WORK INSTRUCTIONS: For this exercise, copy the records below exactly and exclude every image.

_____

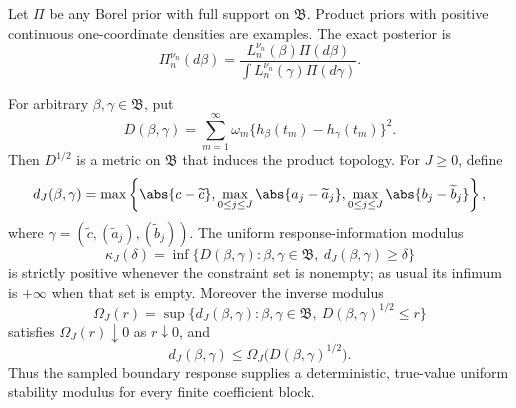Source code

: Let \(\Pi\) be any Borel prior with full support on \(\mathfrak B\).  Product
priors with positive continuous one-coordinate densities are examples.  The
exact posterior is
\[
 \Pi_n^{\nu_n}(d\beta)
 =\frac{L_n^{\nu_n}(\beta)\Pi(d\beta)}
        {\int L_n^{\nu_n}(\gamma)\Pi(d\gamma)}.
\]

\begin{proposition}
\label{prop:jacobi-response-geometry}
For arbitrary \(\beta,\gamma\in\mathfrak B\), put
\begin{equation}
 D(\beta,\gamma)=\sum_{m=1}^{\infty}\omega_m
 \{h_\beta(t_m)-h_\gamma(t_m)\}^2.
 \label{eq:two-point-response-metric}
\end{equation}
Then \(D^{1/2}\) is a metric on \(\mathfrak B\) that induces the product
topology.  For \(J\ge0\), define
\[
 d_J(\beta,\gamma)=\max\left\{\abs{c-\widetilde c},
 \max_{0\le j\le J}\abs{a_j-\widetilde a_j},
 \max_{0\le j\le J}\abs{b_j-\widetilde b_j}\right\},
\]
where \(\gamma=(\widetilde c,(\widetilde a_j),(\widetilde b_j))\).  The
uniform response-information modulus
\begin{equation}
 \kappa_J(\delta)=
 \inf\{D(\beta,\gamma):\beta,\gamma\in\mathfrak B,
                         \ d_J(\beta,\gamma)\ge\delta\}
 \label{eq:jacobi-separation-modulus}
\end{equation}
is strictly positive whenever the constraint set is nonempty; as usual its
infimum is \(+\infty\) when that set is empty.  Moreover the inverse modulus
\begin{equation}
 \Omega_J(r)=\sup\{d_J(\beta,\gamma):\beta,\gamma\in\mathfrak B,
                         \ D(\beta,\gamma)^{1/2}\le r\}
 \label{eq:jacobi-inverse-modulus}
\end{equation}
satisfies \(\Omega_J(r)\downarrow0\) as \(r\downarrow0\), and
\[
 d_J(\beta,\gamma)\le
 \Omega_J\bigl(D(\beta,\gamma)^{1/2}\bigr).
\]
Thus the sampled boundary response supplies a deterministic, true-value
uniform stability modulus for every finite coefficient block.
\end{proposition}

_____

EXERCISE SOLUTION:
Source code

: Let \(\Pi\) be any Borel prior with full support on \(\mathfrak B\).  Product
priors with positive continuous one-coordinate densities are examples.  The
exact posterior is
\[
 \Pi_n^{\nu_n}(d\beta)
 =\frac{L_n^{\nu_n}(\beta)\Pi(d\beta)}
        {\int L_n^{\nu_n}(\gamma)\Pi(d\gamma)}.
\]

\begin{proposition}
\label{prop:jacobi-response-geometry}
For arbitrary \(\beta,\gamma\in\mathfrak B\), put
\begin{equation}
 D(\beta,\gamma)=\sum_{m=1}^{\infty}\omega_m
 \{h_\beta(t_m)-h_\gamma(t_m)\}^2.
 \label{eq:two-point-response-metric}
\end{equation}
Then \(D^{1/2}\) is a metric on \(\mathfrak B\) that induces the product
topology.  For \(J\ge0\), define
\[
 d_J(\beta,\gamma)=\max\left\{\abs{c-\widetilde c},
 \max_{0\le j\le J}\abs{a_j-\widetilde a_j},
 \max_{0\le j\le J}\abs{b_j-\widetilde b_j}\right\},
\]
where \(\gamma=(\widetilde c,(\widetilde a_j),(\widetilde b_j))\).  The
uniform response-information modulus
\begin{equation}
 \kappa_J(\delta)=
 \inf\{D(\beta,\gamma):\beta,\gamma\in\mathfrak B,
                         \ d_J(\beta,\gamma)\ge\delta\}
 \label{eq:jacobi-separation-modulus}
\end{equation}
is strictly positive whenever the constraint set is nonempty; as usual its
infimum is \(+\infty\) when that set is empty.  Moreover the inverse modulus
\begin{equation}
 \Omega_J(r)=\sup\{d_J(\beta,\gamma):\beta,\gamma\in\mathfrak B,
                         \ D(\beta,\gamma)^{1/2}\le r\}
 \label{eq:jacobi-inverse-modulus}
\end{equation}
satisfies \(\Omega_J(r)\downarrow0\) as \(r\downarrow0\), and
\[
 d_J(\beta,\gamma)\le
 \Omega_J\bigl(D(\beta,\gamma)^{1/2}\bigr).
\]
Thus the sampled boundary response supplies a deterministic, true-value
uniform stability modulus for every finite coefficient block.
\end{proposition}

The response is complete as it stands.